Ce travail très personnel m'a fait avancer, mais malgré tout, il reste un point d'interrogation car je ne pense pas que mon travail soit terminé en Algérie. Maintenant, j'ai un projet de film, j'aimerais filmer mon trajet effectué il y a 20 ans – dans une sorte de vidéo mi-documentaire mi-fiction. Cependant, je privilégie le court-métrage pour le moment, car si l'économie de la photographie est compliquée, je vous laisse imaginer celle du cinéma !

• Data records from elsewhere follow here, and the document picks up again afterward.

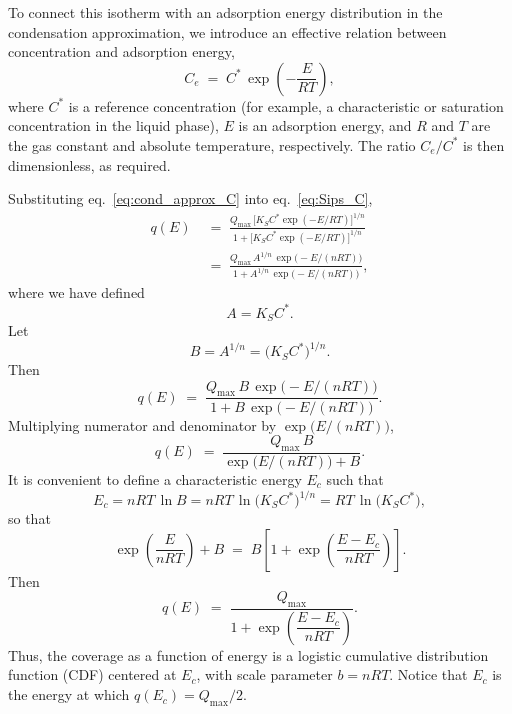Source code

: \documentclass[12pt]{article}
\begin{document}
	To connect this isotherm with an adsorption energy distribution in the
	condensation approximation, we introduce an effective relation between
	concentration and adsorption energy,
	\begin{equation}
		C_e
		\;=\;
		C^{\ast}\,\exp\!\left(-\frac{E}{RT}\right),
		\label{eq:cond_approx_C}
	\end{equation}
	where \(C^{\ast}\) is a reference concentration (for example, a
	characteristic or saturation concentration in the liquid phase), \(E\) is
	an adsorption energy, and \(R\) and \(T\) are the gas constant and absolute
	temperature, respectively. The ratio \(C_e/C^{\ast}\) is then
	dimensionless, as required.
	
	Substituting eq.~\eqref{eq:cond_approx_C} into eq.~\eqref{eq:Sips_C},
	\begin{align}
		q(E)
		\;&=\;
		\frac{Q_{\max}\,\bigl[K_S C^{\ast}\exp(-E/RT)\bigr]^{1/n}}
		{1 + \bigl[K_S C^{\ast}\exp(-E/RT)\bigr]^{1/n}}
		\nonumber\\[4pt]
		\;&=\;
		\frac{Q_{\max}\,A^{1/n}\,\exp\bigl(-E/(nRT)\bigr)}
		{1 + A^{1/n}\,\exp\bigl(-E/(nRT)\bigr)},
	\end{align}
	where we have defined
	\begin{equation}
		A = K_S C^{\ast}.
	\end{equation}
	Let
	\begin{equation}
		B = A^{1/n} = \bigl(K_S C^{\ast}\bigr)^{1/n}.
	\end{equation}
	Then
	\begin{equation}
		q(E)
		\;=\;
		\frac{Q_{\max}\,B\,\exp\bigl(-E/(nRT)\bigr)}
		{1 + B\,\exp\bigl(-E/(nRT)\bigr)}.
	\end{equation}
	Multiplying numerator and denominator by \(\exp\bigl(E/(nRT)\bigr)\),
	\begin{equation}
		q(E)
		\;=\;
		\frac{Q_{\max}\,B}
		{\exp\bigl(E/(nRT)\bigr) + B}.
	\end{equation}
	It is convenient to define a characteristic energy \(E_c\) such that
	\begin{equation}
		E_c = nRT\,\ln B
		= nRT\,\ln\bigl(K_S C^{\ast}\bigr)^{1/n}
		= RT\,\ln\bigl(K_S C^{\ast}\bigr),
	\end{equation}
	so that
	\begin{equation}
		\exp\!\left(\frac{E}{nRT}\right) + B
		\;=\;
		B\left[1 + \exp\!\left(\frac{E - E_c}{nRT}\right)\right].
	\end{equation}
	Then
	\begin{equation}
		q(E)
		\;=\;
		\frac{Q_{\max}}
		{1 + \exp\!\left(\dfrac{E - E_c}{nRT}\right)}.
		\label{eq:qE_logistic_conc}
	\end{equation}
	Thus, the coverage as a function of energy is a logistic cumulative
	distribution function (CDF) centered at \(E_c\), with scale parameter
	\(b = nRT\). Notice that \(E_c\) is the energy at which \(q(E_c) = Q_{\max}/2\).
	
\end{document}
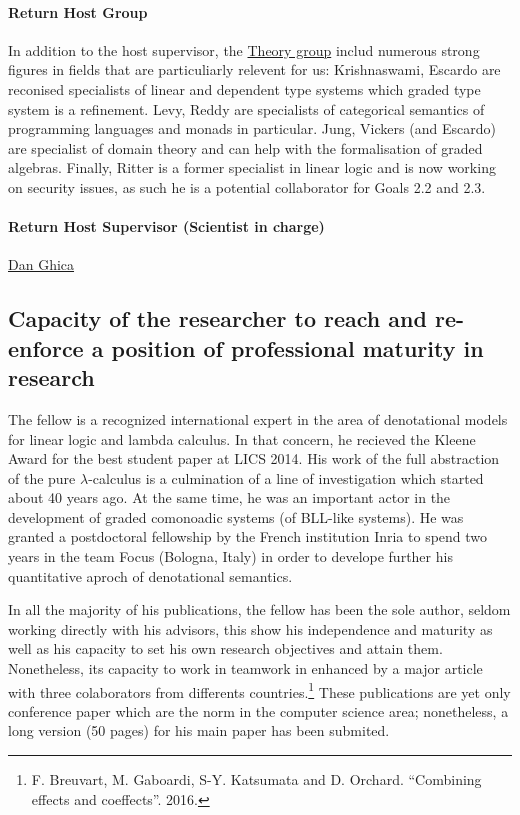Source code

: \documentclass{article}[11pt]
\begin{document}
\paragraph{Return Host Group}
In addition to the host supervisor, the \href{http://www.cs.bham.ac.uk/research/groupings/theory/}{Theory group} includ numerous strong figures in fields that are particuliarly relevent for us: Krishnaswami, Escardo are reconised specialists of linear and dependent type systems which graded type system is a refinement. Levy, Reddy are specialists of categorical semantics of programming languages and monads in particular. Jung, Vickers (and Escardo) are specialist of domain theory and can help with the formalisation of graded algebras. Finally,  Ritter is a former specialist in linear logic and is now working on security issues, as such he is a potential collaborator for Goals 2.2 and 2.3. 

\paragraph{Return Host Supervisor (Scientist in charge)}
\href{http://www.cs.bham.ac.uk/~drg/}{Dan Ghica} 


\subsection{Capacity of the researcher to reach and re-enforce a position of professional maturity in research}

The fellow is a recognized international expert in the area of denotational models for linear logic and lambda calculus. In that concern, he recieved the Kleene Award for the best student paper at LICS 2014. His work of the full abstraction of the pure $\lambda$-calculus is a culmination of a line of investigation which started about 40 years ago. At the same time, he was an important actor in the development of graded comonoadic systems (of BLL-like systems). He was granted a postdoctoral fellowship by the French institution Inria to spend two years in the team Focus (Bologna, Italy) in order to develope further his quantitative aproch of denotational semantics.

In all the majority of his publications, the fellow has been the sole author, seldom working directly with his advisors, this show his independence and maturity as well as his capacity to set his own research objectives and attain them. Nonetheless, its capacity to work in teamwork in enhanced by a major article with three colaborators from differents countries.\footnote{F. Breuvart, M. Gaboardi, S-Y. Katsumata and D. Orchard. ``Combining effects and coeffects''. 2016.} These publications are yet only conference paper which are the norm in the computer science area; nonetheless, a long version (50 pages) for his main paper has been submited.
\end{document}
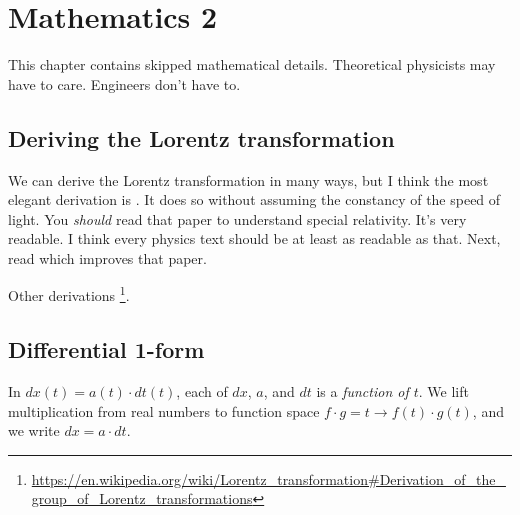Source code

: \chapter{Mathematics 2}

This chapter contains skipped mathematical details.
Theoretical physicists may have to care.
Engineers don't have to.

\section{Deriving the Lorentz transformation}

\label{sec:derive-lorentz-transform}

%
We can derive the Lorentz transformation in many ways,
but I think the most elegant derivation is \cite{pal2003nothing}.
It does so without assuming the constancy of the speed of light.
You \emph{should} read that paper to understand special relativity.
It's very readable.
I think every physics text should be at least as readable as that.
Next, read \cite{gannett2007nothing} which improves that paper.

Other derivations%
\footnote{\url{https://en.wikipedia.org/wiki/Lorentz_transformation\#Derivation_of_the_group_of_Lorentz_transformations}}.




\section{Differential 1-form}




In \( dx(t) = a(t) \cdot dt(t) \),
each of \(dx\), \(a\), and \(dt\) is a \emph{function of \(t\)}.
We lift multiplication from real numbers to function space \( f \cdot g = t \to f(t) \cdot g(t) \),
and we write \( dx = a \cdot dt \).

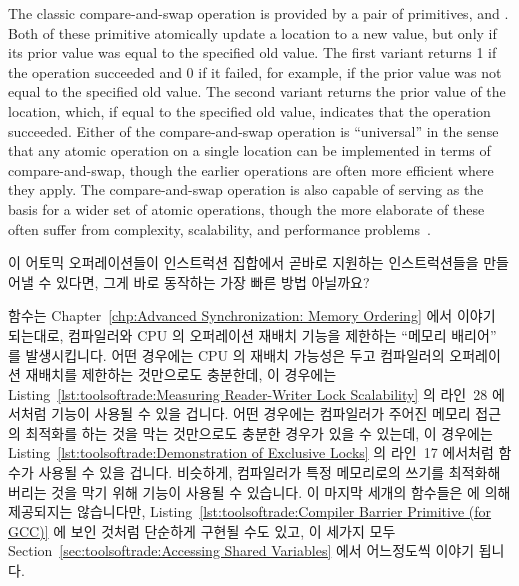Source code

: The classic compare-and-swap operation is provided by a pair of
primitives,  and
.
Both of these primitive atomically update a location to a new value,
but only if its prior value was equal to the specified old value.
The first variant returns 1 if the operation succeeded and 0 if it
failed, for example, if the prior value was not equal to the specified
old value.
The second variant returns the prior value of the location, which, if
equal to the specified old value, indicates that the operation succeeded.
Either of the compare-and-swap operation is ``universal'' in the sense
that any atomic operation on a single location can be implemented in
terms of compare-and-swap, though the earlier operations are often
more efficient where they apply.
The compare-and-swap operation is also capable of serving as the basis
for a wider set of atomic operations, though the more elaborate of
these often suffer from complexity, scalability, and performance
problems~\cite{MauriceHerlihy90a}.
\fi

\QuickQuiz{}
	이 어토믹 오퍼레이션들이 인스트럭션 집합에서 곧바로 지원하는
	인스트럭션들을 만들어낼 수 있다면, 그게 바로 동작하는 가장 빠른 방법
	아닐까요?

\QuickQuizAnswer{
	불행히도, 아닙니다.
	극명한 반례를 위해 Chapter~\ref{chp:Counting} 을 참고하시기 바랍니다.

} \QuickQuizEnd

 함수는
Chapter~\ref{chp:Advanced Synchronization: Memory Ordering} 에서 이야기
되는대로, 컴파일러와 CPU 의 오퍼레이션 재배치 기능을 제한하는 ``메모리 배리어''
를 발생시킵니다.
어떤 경우에는 CPU 의 재배치 가능성은 두고 컴파일러의 오퍼레이션 재배치를
제한하는 것만으로도 충분한데, 이 경우에는
Listing~\ref{lst:toolsoftrade:Measuring Reader-Writer Lock Scalability} 의
라인~28 에서처럼  기능이 사용될 수 있을 겁니다.
어떤 경우에는 컴파일러가 주어진 메모리 접근의 최적화를 하는 것을 막는
것만으로도 충분한 경우가 있을 수 있는데, 이 경우에는 
Listing~\ref{lst:toolsoftrade:Demonstration of Exclusive Locks} 의 라인~17
에서처럼  함수가 사용될 수 있을 겁니다.
비슷하게, 컴파일러가 특정 메모리로의 쓰기를 최적화해 버리는 것을 막기 위해
 기능이 사용될 수 있습니다.
이 마지막 세개의 함수들은 \GCC 에 의해 제공되지는 않습니다만,
Listing~\ref{lst:toolsoftrade:Compiler Barrier Primitive (for GCC)}
에 보인 것처럼 단순하게 구현될 수도 있고, 이 세가지 모두
Section~\ref{sec:toolsoftrade:Accessing Shared Variables} 에서 어느정도씩
이야기 됩니다.
\iffalse

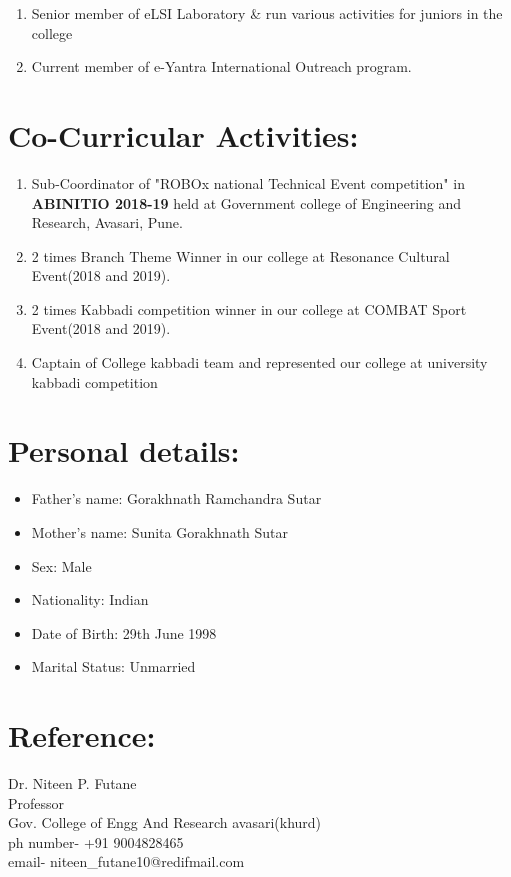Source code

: \documentclass[margin,line]{res}
\begin{document}
\begin{resume}
\begin{enumerate}
\item{Senior member of eLSI Laboratory & run various activities for juniors in the college}
     \item{Current member of e-Yantra International Outreach program.}
    
\end{enumerate}
\hfill




{\section{\Large\bf{Co-Curricular Activities:}}}
\begin{enumerate}
	\item{Sub-Coordinator of "ROBOx national Technical Event competition" in  \textbf{ABINITIO 2018-19} held at Government college of Engineering and Research, Avasari, Pune.
}
\item{
2 times Branch Theme Winner in our college at Resonance Cultural Event(2018 and 2019). 
}

	\item{2 times Kabbadi competition winner in our college at COMBAT Sport Event(2018 and  2019).}
     \item{Captain of College kabbadi team and represented our college at university kabbadi competition}
    
\end{enumerate}
\hfill


{\section{\Large\bf{Personal details:}}}
\begin{itemize}
	\item{Father's name: Gorakhnath Ramchandra Sutar}
	\item{Mother's name: Sunita Gorakhnath Sutar}
	\item{Sex: Male} 
	\item{Nationality: Indian} 
	\item{Date of Birth: 29th June 1998} 
\item{Marital Status: Unmarried }
\end{itemize}
\hfil



{\section{\Large \bf{Reference:}}} 
Dr. Niteen P. Futane\\
Professor\\
Gov. College of Engg And Research avasari(khurd)\\
ph number- +91 9004828465\\
email- niteen\_futane10@redifmail.com\\
\hfill


\end{resume}
\end{document}
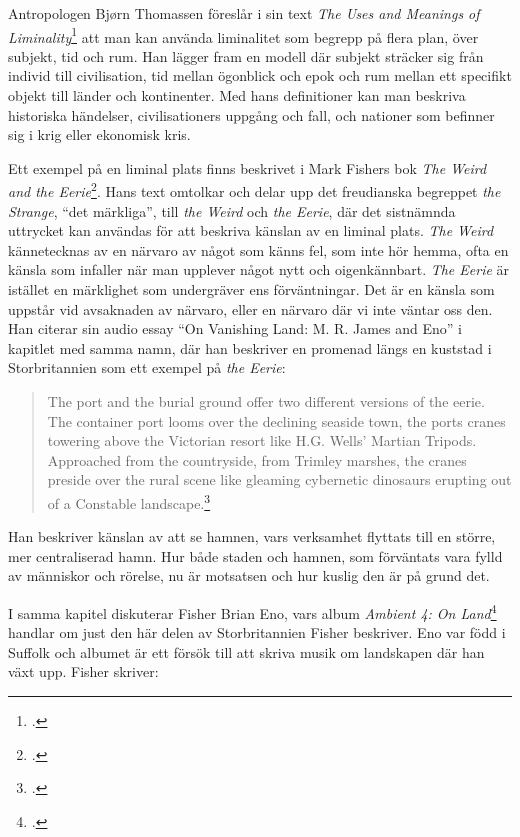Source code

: \documentclass{article}
\begin{document}
Antropologen Bjørn Thomassen föreslår i sin text \emph{The Uses and Meanings of
Liminality}\footcite[12-13]{Thomassen} att man kan använda liminalitet som begrepp på flera plan, över
subjekt, tid och rum. Han lägger fram en modell där subjekt sträcker sig från individ till civilisation, tid
mellan ögonblick och epok och rum mellan ett specifikt objekt till länder och kontinenter. Med hans
definitioner kan man beskriva historiska händelser, civilisationers uppgång och fall, och nationer som
befinner sig i krig eller ekonomisk kris.

Ett exempel på en liminal plats finns beskrivet i Mark Fishers bok \emph{The Weird and the
Eerie}\footcite{Fisher}. Hans text omtolkar och delar upp det freudianska begreppet \emph{the Strange},
``det märkliga'', till \emph{the Weird} och \emph{the Eerie}, där det sistnämnda uttrycket kan användas för
att beskriva känslan av en liminal plats. \emph{The Weird} kännetecknas av en närvaro av något som känns fel,
som inte hör hemma, ofta en känsla som infaller när man upplever något nytt och oigenkännbart. \emph{The
Eerie} är istället en märklighet som undergräver ens förväntningar. Det är en känsla som uppstår vid
avsaknaden av närvaro, eller en närvaro där vi inte väntar oss den. Han citerar sin audio essay ``On Vanishing
Land: M. R. James and Eno'' i kapitlet med samma namn, där han beskriver en promenad längs en kuststad i
Storbritannien som ett exempel på \emph{the Eerie}:

\begin{quote}
The port and the burial ground offer two different versions of the eerie. The container port looms over the
declining seaside town, the ports cranes towering above the Victorian resort like H.G. Wells' Martian Tripods.
Approached from the countryside, from Trimley marshes, the cranes preside over the rural scene like gleaming
	cybernetic dinosaurs erupting out of a Constable landscape.\footcite[76]{Fisher}
\end{quote}

Han beskriver känslan av att se hamnen, vars verksamhet flyttats till en större, mer centraliserad hamn. 
Hur både staden och hamnen, som förväntats vara fylld av människor och rörelse, nu är motsatsen och hur kuslig
den är på grund det.

I samma kapitel diskuterar Fisher Brian Eno, vars album \emph{Ambient 4: On Land}\footcite{EnoLand} handlar om
just den här delen av Storbritannien Fisher beskriver. Eno var född i Suffolk och albumet är ett försök till att skriva
musik om landskapen där han växt upp. Fisher skriver: 
\end{document}
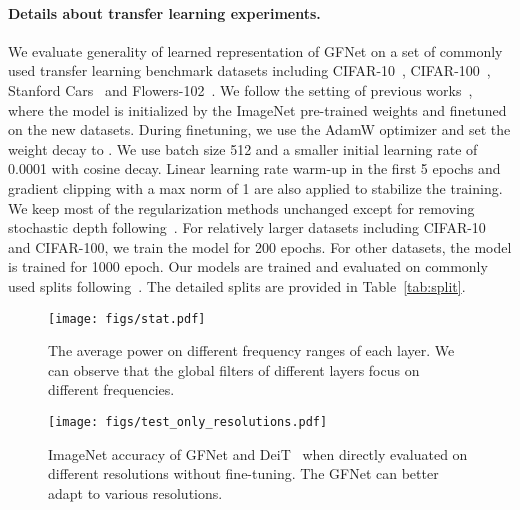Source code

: \documentclass{article}
\numberwithin{equation}{section}
\newcommand{\gknet}{GFNet}
\begin{document}
\paragraph{Details about transfer learning experiments.}  We evaluate  generality of learned representation of GFNet on a set of commonly used transfer learning benchmark datasets including CIFAR-10~\cite{cifar}, CIFAR-100~\cite{cifar}, Stanford Cars~\cite{cars} and Flowers-102~\cite{flower}. We follow the setting of previous works~\cite{tan2019efficientnet,dosovitskiy2020vit,touvron2020deit,touvron2021resmlp}, where the model is initialized by the ImageNet pre-trained weights and finetuned on the new datasets. During finetuning, we use the AdamW optimizer and set the weight decay to . We use batch size 512 and a smaller initial learning rate of 0.0001 with cosine decay. Linear learning rate warm-up in the first 5 epochs and gradient clipping with a max norm of 1 are also applied to stabilize the training. We keep most of the regularization methods unchanged except for removing stochastic depth following~\cite{touvron2020deit}. For relatively larger datasets including CIFAR-10 and CIFAR-100, we train the model for 200 epochs. For other datasets, the model is trained for 1000 epoch. Our models are trained and evaluated on commonly used splits following~\cite{tan2019efficientnet}. The detailed splits are provided in Table~\ref{tab:split}.




\begin{figure}
\begin{minipage}{.48\textwidth}
     \centering
    \texttt{[image: figs/stat.pdf]}
    \caption{The average power on different frequency ranges of each layer. We can observe that the global filters of different layers focus on different frequencies.}
    \label{fig:stat} 
\end{minipage}\hfill
\begin{minipage}{0.48\textwidth}
     \centering
    \texttt{[image: figs/test\_only\_resolutions.pdf]}
    \caption{ImageNet accuracy of \gknet{} and DeiT~\cite{touvron2020deit} when directly evaluated on different resolutions without fine-tuning. The GFNet can better adapt to various resolutions.}
    \label{fig:test_res} 
\end{minipage}
\end{figure}
\end{document}
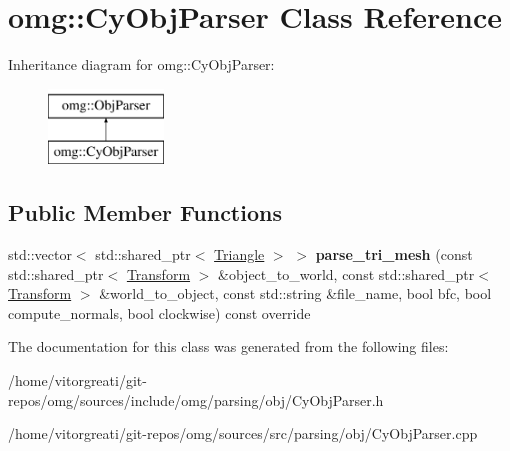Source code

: \hypertarget{classomg_1_1_cy_obj_parser}{}\section{omg\+::Cy\+Obj\+Parser Class Reference}
\label{classomg_1_1_cy_obj_parser}
Inheritance diagram for omg\+::Cy\+Obj\+Parser\+:\begin{figure}[H]
\begin{center}
\leavevmode
\includegraphics[height=2.000000cm]{classomg_1_1_cy_obj_parser}
\end{center}
\end{figure}
\subsection*{Public Member Functions}
\begin{DoxyCompactItemize}
\item 
\mbox{\label{classomg_1_1_cy_obj_parser_a2e1d33eb052c611db7f98da6c1af55ee}} 
std\+::vector$<$ std\+::shared\+\_\+ptr$<$ \mbox{\hyperlink{classomg_1_1_triangle}{Triangle}} $>$ $>$ {\bfseries parse\+\_\+tri\+\_\+mesh} (const std\+::shared\+\_\+ptr$<$ \mbox{\hyperlink{classomg_1_1_transform}{Transform}} $>$ \&object\+\_\+to\+\_\+world, const std\+::shared\+\_\+ptr$<$ \mbox{\hyperlink{classomg_1_1_transform}{Transform}} $>$ \&world\+\_\+to\+\_\+object, const std\+::string \&file\+\_\+name, bool bfc, bool compute\+\_\+normals, bool clockwise) const override
\end{DoxyCompactItemize}


The documentation for this class was generated from the following files\+:\begin{DoxyCompactItemize}
\item 
/home/vitorgreati/git-\/repos/omg/sources/include/omg/parsing/obj/Cy\+Obj\+Parser.\+h\item 
/home/vitorgreati/git-\/repos/omg/sources/src/parsing/obj/Cy\+Obj\+Parser.\+cpp\end{DoxyCompactItemize}
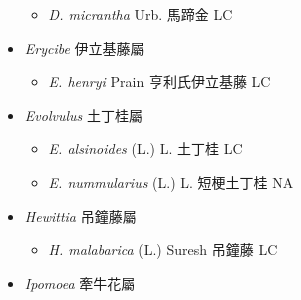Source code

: \begin{itemize}
  \begin{itemize}
        \item[] \textit{D. micrantha} Urb.  馬蹄金   LC
  \end{itemize}
 \item[] \textit{Erycibe} 伊立基藤屬
                                
  \begin{itemize}
        \item[] \textit{E. henryi} Prain  亨利氏伊立基藤   LC
  \end{itemize}
 \item[] \textit{Evolvulus} 土丁桂屬
                                
  \begin{itemize}
        \item[] \textit{E. alsinoides} (L.) L.  土丁桂   LC
        \item[] \textit{E. nummularius} (L.) L.  短梗土丁桂   NA
  \end{itemize}
 \item[] \textit{Hewittia} 吊鐘藤屬
                                
  \begin{itemize}
        \item[] \textit{H. malabarica} (L.) Suresh  吊鐘藤   LC
  \end{itemize}
 \item[] \textit{Ipomoea} 牽牛花屬
                                

\end{itemize}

Comme je travaille toujours sur les choses qui font mon histoire, il y aura toujours quelque chose à faire. Sans l'Algérie, je n'aurais jamais pu travailler ni sur les banlieues, ni sur l'Afrique. Cela m'a permis de me reconnecter aux endroits dont je venais. J'ai grandi en banlieue, j'ai un lien fort avec l'Afrique, j'ai rencontré ma femme (martiniquaise qui vivait au Gabon) à Bamako, etc. Il est vrai que je fonctionne à l'affect, et aujourd'hui je ne me vois pas encore faire la traversée de l'Amérique du Nord en patinette ! (rires)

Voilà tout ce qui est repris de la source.